*** DATA FOR PROCESSING Section Begins ***
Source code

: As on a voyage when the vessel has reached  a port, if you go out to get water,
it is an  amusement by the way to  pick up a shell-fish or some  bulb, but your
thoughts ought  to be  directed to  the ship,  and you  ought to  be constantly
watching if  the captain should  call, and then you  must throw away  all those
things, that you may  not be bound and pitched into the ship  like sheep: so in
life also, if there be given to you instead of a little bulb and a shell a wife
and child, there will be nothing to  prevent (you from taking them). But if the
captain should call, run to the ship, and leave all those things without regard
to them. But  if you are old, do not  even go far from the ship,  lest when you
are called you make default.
*** DATA FOR PROCESSING Section Ends ***
PROBLEM TO SOLVE »
After reading the records above, transcribe them verbatim.

SOLUTION TO THIS TASK »
Source code

: As on a voyage when the vessel has reached  a port, if you go out to get water,
it is an  amusement by the way to  pick up a shell-fish or some  bulb, but your
thoughts ought  to be  directed to  the ship,  and you  ought to  be constantly
watching if  the captain should  call, and then you  must throw away  all those
things, that you may  not be bound and pitched into the ship  like sheep: so in
life also, if there be given to you instead of a little bulb and a shell a wife
and child, there will be nothing to  prevent (you from taking them). But if the
captain should call, run to the ship, and leave all those things without regard
to them. But  if you are old, do not  even go far from the ship,  lest when you
are called you make default.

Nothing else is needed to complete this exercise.